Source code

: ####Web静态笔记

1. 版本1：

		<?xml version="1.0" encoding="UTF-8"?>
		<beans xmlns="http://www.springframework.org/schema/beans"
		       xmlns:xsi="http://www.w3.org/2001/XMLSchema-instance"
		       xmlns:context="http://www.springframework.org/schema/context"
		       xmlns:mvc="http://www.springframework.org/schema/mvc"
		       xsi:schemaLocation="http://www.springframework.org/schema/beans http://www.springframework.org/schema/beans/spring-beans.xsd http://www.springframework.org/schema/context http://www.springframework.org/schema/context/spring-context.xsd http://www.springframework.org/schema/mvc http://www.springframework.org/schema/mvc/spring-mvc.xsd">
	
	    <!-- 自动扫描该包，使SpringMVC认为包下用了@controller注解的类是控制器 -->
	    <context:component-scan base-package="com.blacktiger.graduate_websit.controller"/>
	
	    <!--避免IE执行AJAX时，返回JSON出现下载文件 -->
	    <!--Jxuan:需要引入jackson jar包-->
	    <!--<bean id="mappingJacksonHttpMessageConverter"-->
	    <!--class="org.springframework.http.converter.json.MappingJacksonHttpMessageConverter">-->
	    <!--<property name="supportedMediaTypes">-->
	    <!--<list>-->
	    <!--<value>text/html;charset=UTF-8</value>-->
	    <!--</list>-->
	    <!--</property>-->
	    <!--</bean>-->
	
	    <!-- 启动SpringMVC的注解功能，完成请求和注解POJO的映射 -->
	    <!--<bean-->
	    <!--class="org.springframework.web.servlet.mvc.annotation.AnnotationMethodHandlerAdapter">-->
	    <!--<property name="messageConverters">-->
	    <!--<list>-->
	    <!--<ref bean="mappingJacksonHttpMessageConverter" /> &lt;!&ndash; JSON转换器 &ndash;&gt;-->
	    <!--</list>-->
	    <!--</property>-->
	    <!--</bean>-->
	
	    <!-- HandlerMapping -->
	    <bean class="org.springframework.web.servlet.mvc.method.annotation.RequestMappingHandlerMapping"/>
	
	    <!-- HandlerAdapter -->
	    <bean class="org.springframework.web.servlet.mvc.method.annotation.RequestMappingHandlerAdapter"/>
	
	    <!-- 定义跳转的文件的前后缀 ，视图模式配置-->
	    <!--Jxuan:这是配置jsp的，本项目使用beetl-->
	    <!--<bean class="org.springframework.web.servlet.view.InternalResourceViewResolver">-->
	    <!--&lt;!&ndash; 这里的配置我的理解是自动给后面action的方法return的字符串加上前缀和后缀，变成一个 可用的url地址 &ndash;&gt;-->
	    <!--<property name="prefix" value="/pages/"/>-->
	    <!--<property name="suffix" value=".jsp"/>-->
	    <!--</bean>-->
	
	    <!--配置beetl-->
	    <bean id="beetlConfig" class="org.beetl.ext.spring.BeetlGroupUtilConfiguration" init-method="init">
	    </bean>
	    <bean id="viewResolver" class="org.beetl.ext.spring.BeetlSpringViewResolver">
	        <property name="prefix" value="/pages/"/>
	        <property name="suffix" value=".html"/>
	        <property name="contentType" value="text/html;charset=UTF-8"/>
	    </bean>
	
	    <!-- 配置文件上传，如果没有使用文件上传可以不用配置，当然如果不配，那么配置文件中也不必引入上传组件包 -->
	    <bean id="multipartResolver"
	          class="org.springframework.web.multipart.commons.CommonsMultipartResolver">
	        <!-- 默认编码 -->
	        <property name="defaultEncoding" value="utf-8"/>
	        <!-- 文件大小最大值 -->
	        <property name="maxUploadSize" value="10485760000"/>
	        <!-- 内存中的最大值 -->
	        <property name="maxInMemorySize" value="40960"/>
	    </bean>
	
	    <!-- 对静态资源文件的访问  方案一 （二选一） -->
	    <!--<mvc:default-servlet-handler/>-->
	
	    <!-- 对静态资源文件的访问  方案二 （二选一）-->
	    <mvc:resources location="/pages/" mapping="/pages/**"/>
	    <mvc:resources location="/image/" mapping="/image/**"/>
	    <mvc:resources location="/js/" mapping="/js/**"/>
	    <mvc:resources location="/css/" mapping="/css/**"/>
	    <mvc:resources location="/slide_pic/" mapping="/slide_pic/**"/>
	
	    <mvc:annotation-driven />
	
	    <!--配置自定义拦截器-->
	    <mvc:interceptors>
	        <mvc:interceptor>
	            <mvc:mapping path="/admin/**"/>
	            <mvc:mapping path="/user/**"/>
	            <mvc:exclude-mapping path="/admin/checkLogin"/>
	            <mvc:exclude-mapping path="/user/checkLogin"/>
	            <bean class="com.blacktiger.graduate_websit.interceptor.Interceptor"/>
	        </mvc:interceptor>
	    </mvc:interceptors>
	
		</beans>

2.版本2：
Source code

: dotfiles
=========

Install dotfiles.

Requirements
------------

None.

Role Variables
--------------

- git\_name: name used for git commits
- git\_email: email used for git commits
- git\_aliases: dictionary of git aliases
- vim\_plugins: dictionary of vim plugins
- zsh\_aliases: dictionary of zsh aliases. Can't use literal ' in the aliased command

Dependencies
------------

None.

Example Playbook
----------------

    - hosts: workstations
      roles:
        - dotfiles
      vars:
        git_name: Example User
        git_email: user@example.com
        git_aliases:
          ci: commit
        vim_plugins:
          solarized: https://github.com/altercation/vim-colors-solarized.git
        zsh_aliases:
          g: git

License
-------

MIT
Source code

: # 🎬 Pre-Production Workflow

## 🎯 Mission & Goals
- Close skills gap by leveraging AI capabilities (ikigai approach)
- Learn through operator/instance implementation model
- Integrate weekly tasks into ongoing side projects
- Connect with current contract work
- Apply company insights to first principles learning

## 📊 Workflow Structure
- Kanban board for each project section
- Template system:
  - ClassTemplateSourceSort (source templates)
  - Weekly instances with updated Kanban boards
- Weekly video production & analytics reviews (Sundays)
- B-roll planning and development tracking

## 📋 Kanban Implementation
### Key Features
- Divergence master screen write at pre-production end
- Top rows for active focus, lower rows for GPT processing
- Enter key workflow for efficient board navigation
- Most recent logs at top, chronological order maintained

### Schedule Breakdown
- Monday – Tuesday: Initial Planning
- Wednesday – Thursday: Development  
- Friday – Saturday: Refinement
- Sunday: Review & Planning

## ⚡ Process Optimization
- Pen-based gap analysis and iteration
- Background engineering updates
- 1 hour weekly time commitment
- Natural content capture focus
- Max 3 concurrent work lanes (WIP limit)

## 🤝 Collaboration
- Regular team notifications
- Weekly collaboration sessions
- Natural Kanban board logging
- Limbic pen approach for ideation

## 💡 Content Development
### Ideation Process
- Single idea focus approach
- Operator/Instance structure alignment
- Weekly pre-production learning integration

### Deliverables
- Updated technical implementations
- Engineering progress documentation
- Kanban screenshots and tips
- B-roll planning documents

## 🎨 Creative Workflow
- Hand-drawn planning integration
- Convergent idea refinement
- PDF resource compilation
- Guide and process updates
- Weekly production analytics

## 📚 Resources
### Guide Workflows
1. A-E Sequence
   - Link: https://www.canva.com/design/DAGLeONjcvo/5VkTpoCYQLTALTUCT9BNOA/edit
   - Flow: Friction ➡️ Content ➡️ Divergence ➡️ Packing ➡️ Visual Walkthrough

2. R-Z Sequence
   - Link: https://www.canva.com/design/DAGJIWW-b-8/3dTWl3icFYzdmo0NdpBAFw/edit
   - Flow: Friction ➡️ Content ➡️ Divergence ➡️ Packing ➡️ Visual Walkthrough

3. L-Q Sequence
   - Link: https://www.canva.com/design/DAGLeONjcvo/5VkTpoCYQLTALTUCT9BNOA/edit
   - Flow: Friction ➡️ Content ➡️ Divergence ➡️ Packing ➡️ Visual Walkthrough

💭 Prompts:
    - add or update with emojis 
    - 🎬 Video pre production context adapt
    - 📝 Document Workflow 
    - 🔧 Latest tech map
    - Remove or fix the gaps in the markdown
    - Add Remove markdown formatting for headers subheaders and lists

——

Aim of the task:
Pull out each line of the records holding the string "dictionary".

Response:
- git\_aliases: dictionary of git aliases
- vim\_plugins: dictionary of vim plugins
- zsh\_aliases: dictionary of zsh aliases. Can't use literal ' in the aliased command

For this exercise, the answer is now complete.